On the Literary Pitfalls of Writing About the Young and Rich

A confession: I did not go to boarding school.

I have, however, long been intrigued by the boarding school novel as a kind of subgenre, the way the best of them intensify traditional coming-of-age narratives by confining the story to a space that is both sheltered—by privilege, by geography, by tradition—and unfettered at the same time. In such a space, adolescent characters generally have too much freedom for their own good but also a false sense of security created by the place itself, the idea that nothing too terrible can happen in the shade of those old trees and inside those lovely old buildings and that, whatever mistakes the characters might make, a soft landing is guaranteed, when, of course, nothing could be further from the truth.

There is also a more personal element to my fascination. Boarding schools struck me as impossibly glamorous when I was young, the denizens of such places worldly in a way that I could never be. My own youth in Mobile, Alabama was plenty privileged, plenty sheltered, but even now, when I meet someone who went to boarding school, I instantly feel like a rube.

Another confession: I did not set out to write a boarding school novel.

I wanted, quite simply, to write a Virginia book. I grew up in Alabama but I went to college in Virginia and I earned my MFA in Virginia and I taught for a year at Hollins University in Roanoke, big, essential, life-shaping years for me, and I wanted to write a book that investigated and did justice to my experience. Given the nature of that experience, I figured this book should probably be an academic comedy, something along the lines of Lucky Jim by Kingsley Amis, but the pages that emerged in the early going were at best mildly amusing and mostly without substance.

It wasn’t until I relocated the story to a boarding school that the novel began to acquire a kind of heft in my conception. I still hoped the book would feature elements of academic comedy but the stakes were instantly raised, the ordinary dramas of the young characters taking on new weight. The way this change altered my perceptions of the adult characters was particularly surprising. It seemed to me, suddenly, that the teachers and coaches and administrators at my fictional Briarwood School for Girls had a greater depth of responsibility for their charges and the failure to live up to those responsibilities risked more significant consequences for everyone involved.

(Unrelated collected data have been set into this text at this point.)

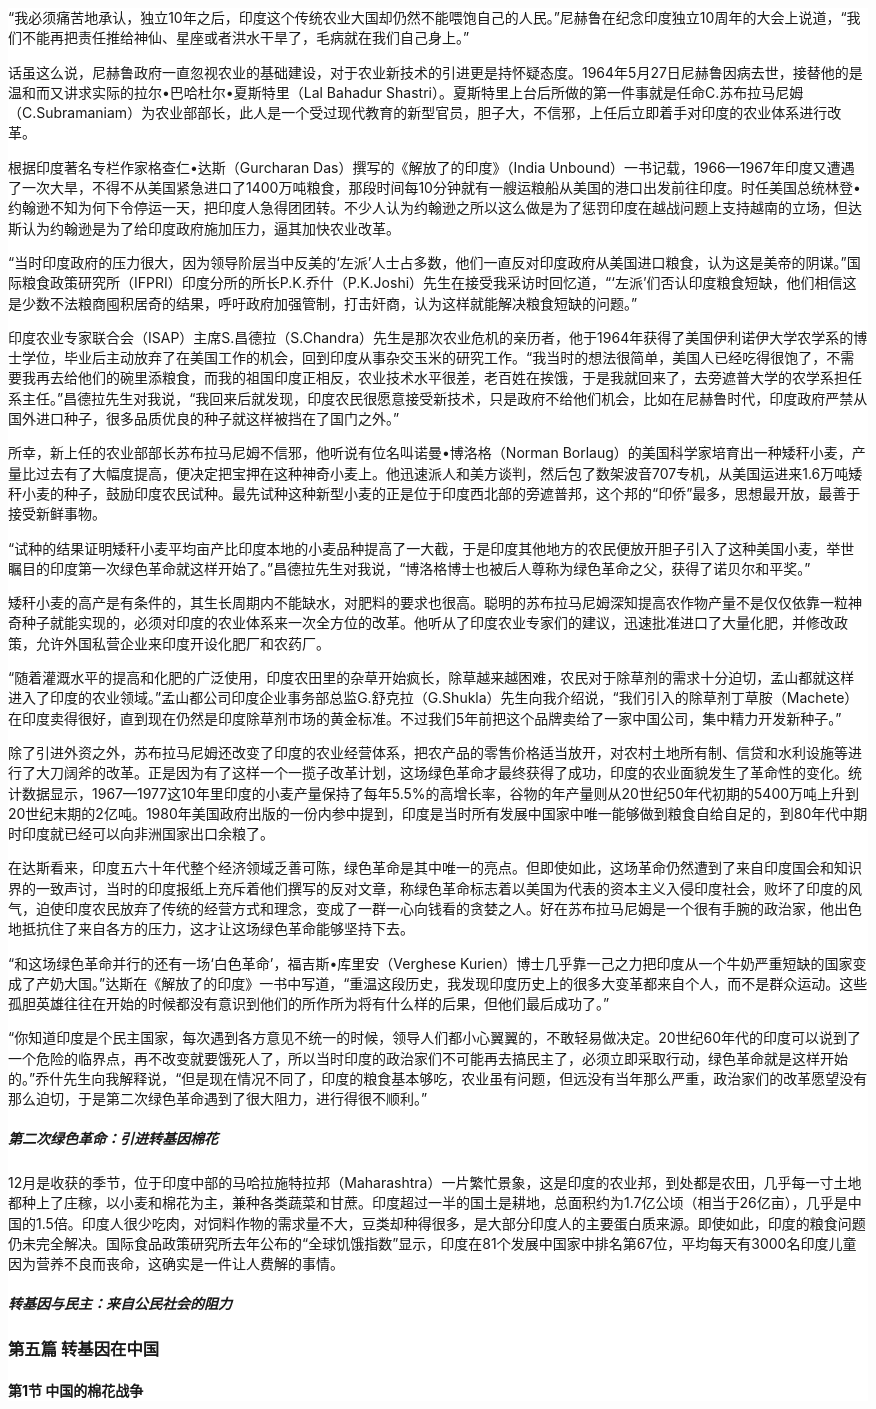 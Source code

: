 “我必须痛苦地承认，独立10年之后，印度这个传统农业大国却仍然不能喂饱自己的人民。”尼赫鲁在纪念印度独立10周年的大会上说道，“我们不能再把责任推给神仙、星座或者洪水干旱了，毛病就在我们自己身上。”

话虽这么说，尼赫鲁政府一直忽视农业的基础建设，对于农业新技术的引进更是持怀疑态度。1964年5月27日尼赫鲁因病去世，接替他的是温和而又讲求实际的拉尔•巴哈杜尔•夏斯特里（Lal Bahadur Shastri）。夏斯特里上台后所做的第一件事就是任命C.苏布拉马尼姆（C.Subramaniam）为农业部部长，此人是一个受过现代教育的新型官员，胆子大，不信邪，上任后立即着手对印度的农业体系进行改革。

根据印度著名专栏作家格查仁•达斯（Gurcharan Das）撰写的《解放了的印度》（India Unbound）一书记载，1966—1967年印度又遭遇了一次大旱，不得不从美国紧急进口了1400万吨粮食，那段时间每10分钟就有一艘运粮船从美国的港口出发前往印度。时任美国总统林登•约翰逊不知为何下令停运一天，把印度人急得团团转。不少人认为约翰逊之所以这么做是为了惩罚印度在越战问题上支持越南的立场，但达斯认为约翰逊是为了给印度政府施加压力，逼其加快农业改革。

“当时印度政府的压力很大，因为领导阶层当中反美的‘左派’人士占多数，他们一直反对印度政府从美国进口粮食，认为这是美帝的阴谋。”国际粮食政策研究所（IFPRI）印度分所的所长P.K.乔什（P.K.Joshi）先生在接受我采访时回忆道，“‘左派’们否认印度粮食短缺，他们相信这是少数不法粮商囤积居奇的结果，呼吁政府加强管制，打击奸商，认为这样就能解决粮食短缺的问题。”

印度农业专家联合会（ISAP）主席S.昌德拉（S.Chandra）先生是那次农业危机的亲历者，他于1964年获得了美国伊利诺伊大学农学系的博士学位，毕业后主动放弃了在美国工作的机会，回到印度从事杂交玉米的研究工作。“我当时的想法很简单，美国人已经吃得很饱了，不需要我再去给他们的碗里添粮食，而我的祖国印度正相反，农业技术水平很差，老百姓在挨饿，于是我就回来了，去旁遮普大学的农学系担任系主任。”昌德拉先生对我说，“我回来后就发现，印度农民很愿意接受新技术，只是政府不给他们机会，比如在尼赫鲁时代，印度政府严禁从国外进口种子，很多品质优良的种子就这样被挡在了国门之外。”

所幸，新上任的农业部部长苏布拉马尼姆不信邪，他听说有位名叫诺曼•博洛格（Norman Borlaug）的美国科学家培育出一种矮秆小麦，产量比过去有了大幅度提高，便决定把宝押在这种神奇小麦上。他迅速派人和美方谈判，然后包了数架波音707专机，从美国运进来1.6万吨矮秆小麦的种子，鼓励印度农民试种。最先试种这种新型小麦的正是位于印度西北部的旁遮普邦，这个邦的“印侨”最多，思想最开放，最善于接受新鲜事物。

“试种的结果证明矮秆小麦平均亩产比印度本地的小麦品种提高了一大截，于是印度其他地方的农民便放开胆子引入了这种美国小麦，举世瞩目的印度第一次绿色革命就这样开始了。”昌德拉先生对我说，“博洛格博士也被后人尊称为绿色革命之父，获得了诺贝尔和平奖。”

矮秆小麦的高产是有条件的，其生长周期内不能缺水，对肥料的要求也很高。聪明的苏布拉马尼姆深知提高农作物产量不是仅仅依靠一粒神奇种子就能实现的，必须对印度的农业体系来一次全方位的改革。他听从了印度农业专家们的建议，迅速批准进口了大量化肥，并修改政策，允许外国私营企业来印度开设化肥厂和农药厂。

“随着灌溉水平的提高和化肥的广泛使用，印度农田里的杂草开始疯长，除草越来越困难，农民对于除草剂的需求十分迫切，孟山都就这样进入了印度的农业领域。”孟山都公司印度企业事务部总监G.舒克拉（G.Shukla）先生向我介绍说，“我们引入的除草剂丁草胺（Machete）在印度卖得很好，直到现在仍然是印度除草剂市场的黄金标准。不过我们5年前把这个品牌卖给了一家中国公司，集中精力开发新种子。”

除了引进外资之外，苏布拉马尼姆还改变了印度的农业经营体系，把农产品的零售价格适当放开，对农村土地所有制、信贷和水利设施等进行了大刀阔斧的改革。正是因为有了这样一个一揽子改革计划，这场绿色革命才最终获得了成功，印度的农业面貌发生了革命性的变化。统计数据显示，1967—1977这10年里印度的小麦产量保持了每年5.5%的高增长率，谷物的年产量则从20世纪50年代初期的5400万吨上升到20世纪末期的2亿吨。1980年美国政府出版的一份内参中提到，印度是当时所有发展中国家中唯一能够做到粮食自给自足的，到80年代中期时印度就已经可以向非洲国家出口余粮了。

在达斯看来，印度五六十年代整个经济领域乏善可陈，绿色革命是其中唯一的亮点。但即使如此，这场革命仍然遭到了来自印度国会和知识界的一致声讨，当时的印度报纸上充斥着他们撰写的反对文章，称绿色革命标志着以美国为代表的资本主义入侵印度社会，败坏了印度的风气，迫使印度农民放弃了传统的经营方式和理念，变成了一群一心向钱看的贪婪之人。好在苏布拉马尼姆是一个很有手腕的政治家，他出色地抵抗住了来自各方的压力，这才让这场绿色革命能够坚持下去。

“和这场绿色革命并行的还有一场‘白色革命’，福吉斯•库里安（Verghese Kurien）博士几乎靠一己之力把印度从一个牛奶严重短缺的国家变成了产奶大国。”达斯在《解放了的印度》一书中写道，“重温这段历史，我发现印度历史上的很多大变革都来自个人，而不是群众运动。这些孤胆英雄往往在开始的时候都没有意识到他们的所作所为将有什么样的后果，但他们最后成功了。”

“你知道印度是个民主国家，每次遇到各方意见不统一的时候，领导人们都小心翼翼的，不敢轻易做决定。20世纪60年代的印度可以说到了一个危险的临界点，再不改变就要饿死人了，所以当时印度的政治家们不可能再去搞民主了，必须立即采取行动，绿色革命就是这样开始的。”乔什先生向我解释说，“但是现在情况不同了，印度的粮食基本够吃，农业虽有问题，但远没有当年那么严重，政治家们的改革愿望没有那么迫切，于是第二次绿色革命遇到了很大阻力，进行得很不顺利。”

##### 第二次绿色革命：引进转基因棉花
    
12月是收获的季节，位于印度中部的马哈拉施特拉邦（Maharashtra）一片繁忙景象，这是印度的农业邦，到处都是农田，几乎每一寸土地都种上了庄稼，以小麦和棉花为主，兼种各类蔬菜和甘蔗。印度超过一半的国土是耕地，总面积约为1.7亿公顷（相当于26亿亩），几乎是中国的1.5倍。印度人很少吃肉，对饲料作物的需求量不大，豆类却种得很多，是大部分印度人的主要蛋白质来源。即使如此，印度的粮食问题仍未完全解决。国际食品政策研究所去年公布的“全球饥饿指数”显示，印度在81个发展中国家中排名第67位，平均每天有3000名印度儿童因为营养不良而丧命，这确实是一件让人费解的事情。

##### 转基因与民主：来自公民社会的阻力

### 第五篇 转基因在中国

#### 第1节 中国的棉花战争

The question becomes how to tell a story that is aware of tradition without wallowing in it and ultimately bogging down in clichés.

It was also about this time that it dawned on me that I was writing inside a different literary tradition than I’d thought, one with its own particular tropes and pitfalls for the writer. The very elements that draw certain readers to the boarding school novel—the messy friendships, the class rivalries, the bungling faculty, the youthful rebellions, the coming-of-age and self-discovery narratives, even the timeworn appeal of boarding schools themselves, their rituals and customs, their mossy bricks and shady trees—elements that enrich the tradition in so many ways, are so familiar that they can feel cozy and no writer that I know wants to write a cozy novel. The question becomes how to tell a story that is aware of tradition without wallowing in it and ultimately bogging down in clichés, how render that old story and its telling new.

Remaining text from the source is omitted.